Line frequency is 50Hz.
Fullwave rectified frequency is 100Hz.
ah ok, yeah I missed that, thank you.

So if the rectified frequency is 100Hz the rectified period is 10ms which is what I thought.

So if I use this to calculate the capacitor charge time would it be:

Cap charge time = (10ms) x 20/360 = 0.56ms
Cap discharge time = (10ms) x 340/360 = 9.44ms

because when I run a simulation of this circuit it seems to give charge time closer to 1.11ms and discharge time around 8.89ms, so even though prof made a mistake he seems to have somehow got the right answer?

Apologies if I'm missing something obvious, I really appreciate your help
 

Thread Starter

Mojo Pin__

Joined Apr 13, 2019
60
ah ok, yeah I missed that, thank you.

So if the rectified frequency is 100Hz the rectified period is 10ms which is what I thought.

So if I use this to calculate the capacitor charge time would it be:

Cap charge time = (10ms) x 20/360 = 0.56ms
Cap discharge time = (10ms) x 340/360 = 9.44ms

because when I run a simulation of this circuit it seems to give charge time closer to 1.11ms and discharge time around 8.89ms, so even though prof made a mistake he seems to have somehow got the right answer?

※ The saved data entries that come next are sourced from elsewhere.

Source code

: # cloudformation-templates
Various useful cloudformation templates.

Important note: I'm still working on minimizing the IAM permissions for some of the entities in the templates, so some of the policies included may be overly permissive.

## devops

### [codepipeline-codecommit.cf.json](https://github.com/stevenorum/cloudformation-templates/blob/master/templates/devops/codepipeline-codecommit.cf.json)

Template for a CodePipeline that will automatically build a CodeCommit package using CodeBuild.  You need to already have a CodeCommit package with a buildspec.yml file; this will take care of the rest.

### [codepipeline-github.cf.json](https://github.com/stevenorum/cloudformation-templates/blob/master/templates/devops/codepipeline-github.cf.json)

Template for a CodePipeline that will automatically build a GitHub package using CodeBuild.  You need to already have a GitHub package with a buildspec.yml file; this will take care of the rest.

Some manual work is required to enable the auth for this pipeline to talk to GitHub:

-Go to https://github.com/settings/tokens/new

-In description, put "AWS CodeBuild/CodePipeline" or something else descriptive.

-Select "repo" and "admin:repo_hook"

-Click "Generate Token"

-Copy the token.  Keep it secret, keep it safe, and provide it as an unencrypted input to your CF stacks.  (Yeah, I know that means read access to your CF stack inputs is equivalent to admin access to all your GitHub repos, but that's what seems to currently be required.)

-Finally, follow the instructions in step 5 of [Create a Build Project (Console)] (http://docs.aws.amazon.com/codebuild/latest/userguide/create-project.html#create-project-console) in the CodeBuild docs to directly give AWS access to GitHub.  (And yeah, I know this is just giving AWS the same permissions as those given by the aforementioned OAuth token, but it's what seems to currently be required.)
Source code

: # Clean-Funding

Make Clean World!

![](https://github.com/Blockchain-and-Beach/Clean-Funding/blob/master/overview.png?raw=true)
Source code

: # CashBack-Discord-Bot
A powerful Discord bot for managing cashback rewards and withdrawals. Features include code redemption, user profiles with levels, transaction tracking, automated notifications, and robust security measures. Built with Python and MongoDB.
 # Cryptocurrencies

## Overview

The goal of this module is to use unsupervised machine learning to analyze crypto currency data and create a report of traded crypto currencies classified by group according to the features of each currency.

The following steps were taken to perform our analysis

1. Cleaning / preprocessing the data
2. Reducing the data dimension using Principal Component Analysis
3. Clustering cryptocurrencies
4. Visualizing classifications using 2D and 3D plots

Apologies if I'm missing something obvious, I really appreciate your help
OH is it because it should be 10ms x 20/180 instead of 10ms x 20/360?
 

MrAl

Joined Jun 17, 2014
7,593
The thing is, you have to know what that 20 degrees refers to either the full input wave cycle or the output wave cycle. For many problems like this they go by the reference cycle which is 50Hz not 100Hz that is why i believe he used 20/360 because that is the total conduction angle not just for 1/2 of the input cycle.
Other problems are like this too and the reason is usually because it does not make any sense to refer to the output when the input is the reference. For another example consider calculating the Fourier components of the output. You can in fact go by the half wave as the cycle time, but that does not make as much sense as going by the input full cycle time because if we use the half wave as the reference cycle time we never see that 2nd very dominate harmonic of the input cycle. So the norm is to use the input full cycle as the reference phase.
This is the way many circuits are analyzed we usually want an answer that depends on what we feed it, not that depends on some intermediate stage. There are variations though so you are better off knowing what the standard being used is.
 

Thread Starter

Mojo Pin__

Joined Apr 13, 2019
60
The thing is, you have to know what that 20 degrees refers to either the full input wave cycle or the output wave cycle. For many problems like this they go by the reference cycle which is 50Hz not 100Hz that is why i believe he used 20/360 because that is the total conduction angle not just for 1/2 of the input cycle.
Other problems are like this too and the reason is usually because it does not make any sense to refer to the output when the input is the reference. For another example consider calculating the Fourier components of the output. You can in fact go by the half wave as the cycle time, but that does not make as much sense as going by the input full cycle time because if we use the half wave as the reference cycle time we never see that 2nd very dominate harmonic of the input cycle. So the norm is to use the input full cycle as the reference phase.
This is the way many circuits are analyzed we usually want an answer that depends on what we feed it, not that depends on some intermediate stage. There are variations though so you are better off knowing what the standard being used is.
Hi, thank you for your response! I will look into the Fourier components as we did study it in our Engineering Mathematics class but unfortunately we didn't go over any specific applications of the Fourier Transform, only how to set up the math behind it. Is there a good textbook or resource you would recommend for Fourier circuit applications like this one?

Thanks!
 

MrAl

Joined Jun 17, 2014
7,593
Hi, thank you for your response! I will look into the Fourier components as we did study it in our Engineering Mathematics class but unfortunately we didn't go over any specific applications of the Fourier Transform, only how to set up the math behind it. Is there a good textbook or resource you would recommend for Fourier circuit applications like this one?

Thanks!
Ok but remember this is a little different than what you were originally asking about.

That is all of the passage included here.